How To Cope With Prostate Cancer Pain
Although prostate cancer may often cause no associated pain, patients with metastasized, recurring or advanced cancer will likely need to learn how to cope with prostate cancer pain on some level. Prostate cancer may lead to ongoing lower back pain or bone pain in the pelvic area. Once cancer treatment commences, these pains are likely to diminish, and yet pain while urinating or passing stool may take their place. Learning how to cope with prostate cancer pain is important to the patient’s comfort and morale. If you or someone you love is struggling to cope with prostate cancer pain, consult the attending physician about the following treatment options.

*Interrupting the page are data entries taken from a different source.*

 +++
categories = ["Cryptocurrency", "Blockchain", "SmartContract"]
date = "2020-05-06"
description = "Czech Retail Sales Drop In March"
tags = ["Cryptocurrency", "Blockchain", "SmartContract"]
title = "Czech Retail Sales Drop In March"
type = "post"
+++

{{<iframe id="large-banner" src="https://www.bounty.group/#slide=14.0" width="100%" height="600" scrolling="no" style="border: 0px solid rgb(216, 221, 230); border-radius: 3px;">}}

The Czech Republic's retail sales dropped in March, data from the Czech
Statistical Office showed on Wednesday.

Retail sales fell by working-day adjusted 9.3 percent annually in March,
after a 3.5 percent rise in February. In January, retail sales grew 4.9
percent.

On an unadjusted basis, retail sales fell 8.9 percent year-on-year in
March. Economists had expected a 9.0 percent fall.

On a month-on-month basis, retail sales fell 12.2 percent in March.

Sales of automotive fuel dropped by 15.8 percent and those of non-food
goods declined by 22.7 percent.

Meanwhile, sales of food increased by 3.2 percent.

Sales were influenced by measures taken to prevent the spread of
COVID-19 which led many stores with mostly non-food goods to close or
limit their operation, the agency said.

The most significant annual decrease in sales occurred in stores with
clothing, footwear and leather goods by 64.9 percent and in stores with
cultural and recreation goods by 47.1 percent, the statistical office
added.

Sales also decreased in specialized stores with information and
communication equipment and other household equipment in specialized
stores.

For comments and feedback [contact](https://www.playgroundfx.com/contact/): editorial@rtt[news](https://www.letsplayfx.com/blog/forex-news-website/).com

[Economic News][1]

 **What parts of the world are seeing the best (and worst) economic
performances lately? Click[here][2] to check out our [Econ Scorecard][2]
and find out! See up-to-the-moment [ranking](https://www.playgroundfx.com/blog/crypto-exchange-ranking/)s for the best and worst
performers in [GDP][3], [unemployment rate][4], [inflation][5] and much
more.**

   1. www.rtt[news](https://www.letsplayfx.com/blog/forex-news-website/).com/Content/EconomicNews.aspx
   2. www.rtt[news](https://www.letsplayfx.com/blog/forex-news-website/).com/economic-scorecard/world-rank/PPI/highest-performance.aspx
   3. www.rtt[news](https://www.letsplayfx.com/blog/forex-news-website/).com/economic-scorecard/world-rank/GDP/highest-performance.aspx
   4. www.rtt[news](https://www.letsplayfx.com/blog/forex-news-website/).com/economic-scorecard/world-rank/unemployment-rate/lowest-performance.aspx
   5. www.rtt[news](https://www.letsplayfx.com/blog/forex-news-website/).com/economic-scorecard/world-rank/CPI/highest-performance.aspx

The various options for coping with prostate cancer pain:
- Over the counter pain medication
- Doctor prescribed pain medication
- Physical therapy for prostate cancer back or bone pain
- Hot or cold compresses
- Acupuncture and pain relieving massage
- Over-the-counter pain medication. To cope with mild prostate cancer pain, patients may take over-the-counter analgesics like aspirin or Tylenol or non-steroidal anti inflammatory drugs like ibuprofen found in Advil and Motrin. Such medications are inexpensive and non-addictive, offering patients a simple way of coping with prostate cancer pain as the need arises.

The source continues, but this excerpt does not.